• EXERCISE REQUIREMENTS
A complete answer includes every line below with the word "políticas".

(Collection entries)
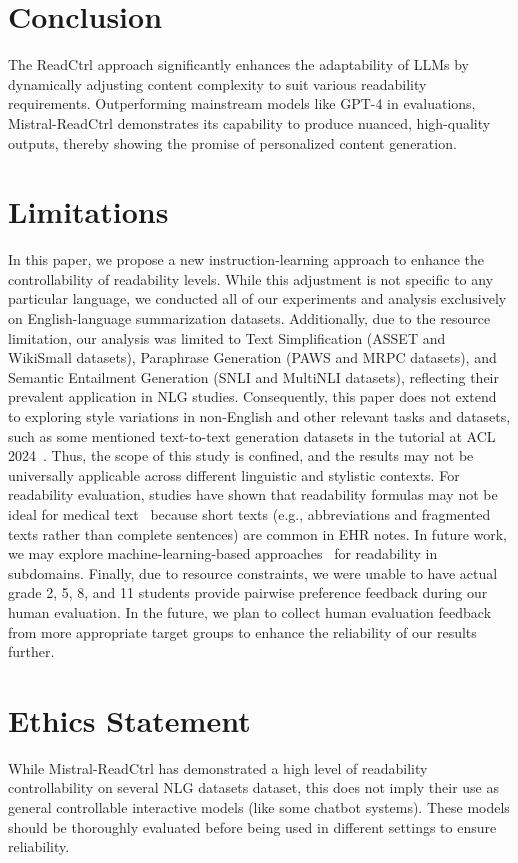 \documentclass[11pt]{article}
\begin{document}
\section{Conclusion}
The ReadCtrl approach significantly enhances the adaptability of LLMs by dynamically adjusting content complexity to suit various readability requirements. Outperforming mainstream models like GPT-4 in evaluations, Mistral-ReadCtrl demonstrates its capability to produce nuanced, high-quality outputs, thereby showing the promise of personalized content generation.





\section{Limitations}
In this paper, we propose a new instruction-learning approach to enhance the controllability of readability levels. While this adjustment is not specific to any particular language, we conducted all of our experiments and analysis exclusively on English-language summarization datasets. 
Additionally, due to the resource limitation, our analysis was limited to Text Simplification (ASSET and WikiSmall datasets), Paraphrase Generation (PAWS and MRPC datasets), and Semantic Entailment Generation (SNLI and MultiNLI datasets), reflecting their prevalent application in NLG studies. Consequently, this paper does not extend to exploring style variations in non-English and other relevant tasks and datasets, such as some mentioned text-to-text generation datasets in the tutorial at ACL 2024~\cite{dou2023automatic}.
Thus, the scope of this study is confined, and the results may not be universally applicable across different linguistic and stylistic contexts.
For readability evaluation, studies have shown that readability formulas may not be ideal for medical text~\cite{zheng2017readability} because short texts (e.g., abbreviations and fragmented texts rather than complete sentences) are common in EHR notes.  In future work, we may explore machine-learning-based approaches~\cite{zheng2018assessing} for readability in subdomains.
Finally, due to resource constraints, we were unable to have actual grade 2, 5, 8, and 11 students provide pairwise preference feedback during our human evaluation. In the future, we plan to collect human evaluation feedback from more appropriate target groups to enhance the reliability of our results further.


\section{Ethics Statement}
While Mistral-ReadCtrl has demonstrated a high level of readability controllability on several NLG datasets dataset, this does not imply their use as general controllable interactive models (like some chatbot systems). These models should be thoroughly evaluated before being used in different settings to ensure reliability.
\end{document}

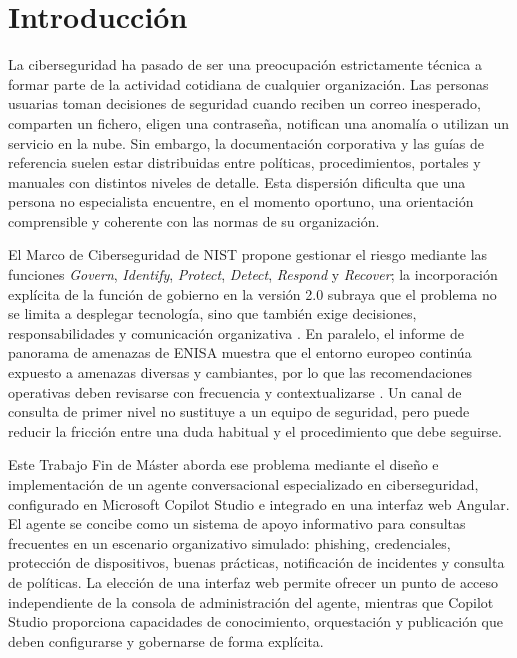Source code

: \chapter{Introducción}
\label{chap:introduccion}

La ciberseguridad ha pasado de ser una preocupación estrictamente técnica a
formar parte de la actividad cotidiana de cualquier organización. Las personas
usuarias toman decisiones de seguridad cuando reciben un correo inesperado,
comparten un fichero, eligen una contraseña, notifican una anomalía o utilizan
un servicio en la nube. Sin embargo, la documentación corporativa y las guías
de referencia suelen estar distribuidas entre políticas, procedimientos,
portales y manuales con distintos niveles de detalle. Esta dispersión dificulta
que una persona no especialista encuentre, en el momento oportuno, una
orientación comprensible y coherente con las normas de su organización.

El Marco de Ciberseguridad de NIST propone gestionar el riesgo mediante las
funciones \emph{Govern}, \emph{Identify}, \emph{Protect}, \emph{Detect},
\emph{Respond} y \emph{Recover}; la incorporación explícita de la función de
gobierno en la versión 2.0 subraya que el problema no se limita a desplegar
tecnología, sino que también exige decisiones, responsabilidades y comunicación
organizativa \cite{nistCsf2024}. En paralelo, el informe de panorama de
amenazas de ENISA muestra que el entorno europeo continúa expuesto a amenazas
diversas y cambiantes, por lo que las recomendaciones operativas deben revisarse
con frecuencia y contextualizarse \cite{enisaThreat2025}. Un canal de consulta
de primer nivel no sustituye a un equipo de seguridad, pero puede reducir la
fricción entre una duda habitual y el procedimiento que debe seguirse.

Este Trabajo Fin de Máster aborda ese problema mediante el diseño e
implementación de un agente conversacional especializado en ciberseguridad,
configurado en Microsoft Copilot Studio e integrado en una interfaz web Angular.
El agente se concibe como un sistema de apoyo informativo para consultas
frecuentes en un escenario organizativo simulado: phishing, credenciales,
protección de dispositivos, buenas prácticas, notificación de incidentes y
consulta de políticas. La elección de una interfaz web permite ofrecer un punto
de acceso independiente de la consola de administración del agente, mientras
que Copilot Studio proporciona capacidades de conocimiento, orquestación y
publicación que deben configurarse y gobernarse de forma explícita.

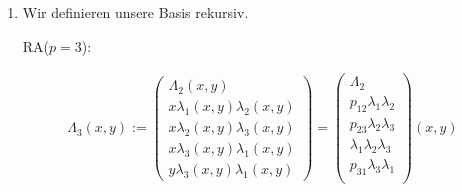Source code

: \begin{solution}
\begin{enumerate}[label = \textbf{\alph*)}]
  \begin{align*}
    \implies
    \underbrace
    {
      \pbraces
      {
        \begin{array}{c|cc|ccc}
        1  &  -1   & -1   &    & & \\
        \hline
          & 1 &    &    & & \\
          &     & 1   &    & & \\
          \hline
          & 1   &    & -1 & -1 & \\
          &     &    &    &  1 & \\
          &     &  1 &  & -1  & -1
        \end{array}
      }
    }_{
      =: T_2 \in \GL(6, \R)
    }
    B_2(x, y)
    =
    \Lambda_2(x, y)
  \end{align*}

  \item Wir definieren unsere Basis rekursiv.

  RA($p = 3$):

  \begin{align*}
    \Lambda_3(x, y)
    :=
    \begin{pmatrix}
      \Lambda_2(x, y) \\
      x \lambda_1(x, y) \lambda_2(x, y) \\
      x \lambda_2(x, y) \lambda_3(x, y) \\
      x \lambda_3(x, y) \lambda_1(x, y) \\
      y \lambda_3(x, y) \lambda_1(x, y)
    \end{pmatrix}
    =
    \begin{pmatrix}
      \Lambda_2 \\
      p_{12} \lambda_1 \lambda_2 \\
      p_{23} \lambda_2 \lambda_3 \\
      \lambda_1 \lambda_2 \lambda_3 \\
      p_{31} \lambda_3 \lambda_1 \\
    \end{pmatrix}
    (x, y)
  \end{align*}


\end{enumerate}
\end{solution}
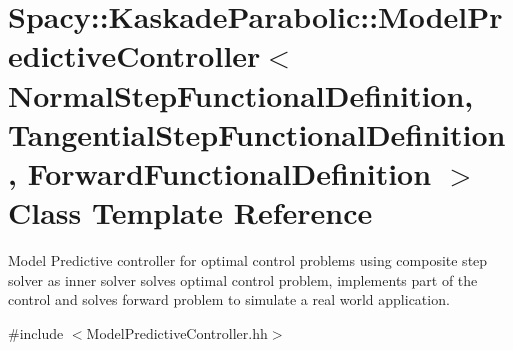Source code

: \hypertarget{classSpacy_1_1KaskadeParabolic_1_1ModelPredictiveController}{\section{Spacy\-:\-:Kaskade\-Parabolic\-:\-:Model\-Predictive\-Controller$<$ Normal\-Step\-Functional\-Definition, Tangential\-Step\-Functional\-Definition, Forward\-Functional\-Definition $>$ Class Template Reference}
\label{classSpacy_1_1KaskadeParabolic_1_1ModelPredictiveController}
}


Model Predictive controller for optimal control problems using composite step solver as inner solver solves optimal control problem, implements part of the control and solves forward problem to simulate a real world application.  




{\ttfamily \#include $<$Model\-Predictive\-Controller.\-hh$>$}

• EXERCISE ANSWER
de referencia suelen estar distribuidas entre políticas, procedimientos,
consulta de políticas. La elección de una interfaz web permite ofrecer un punto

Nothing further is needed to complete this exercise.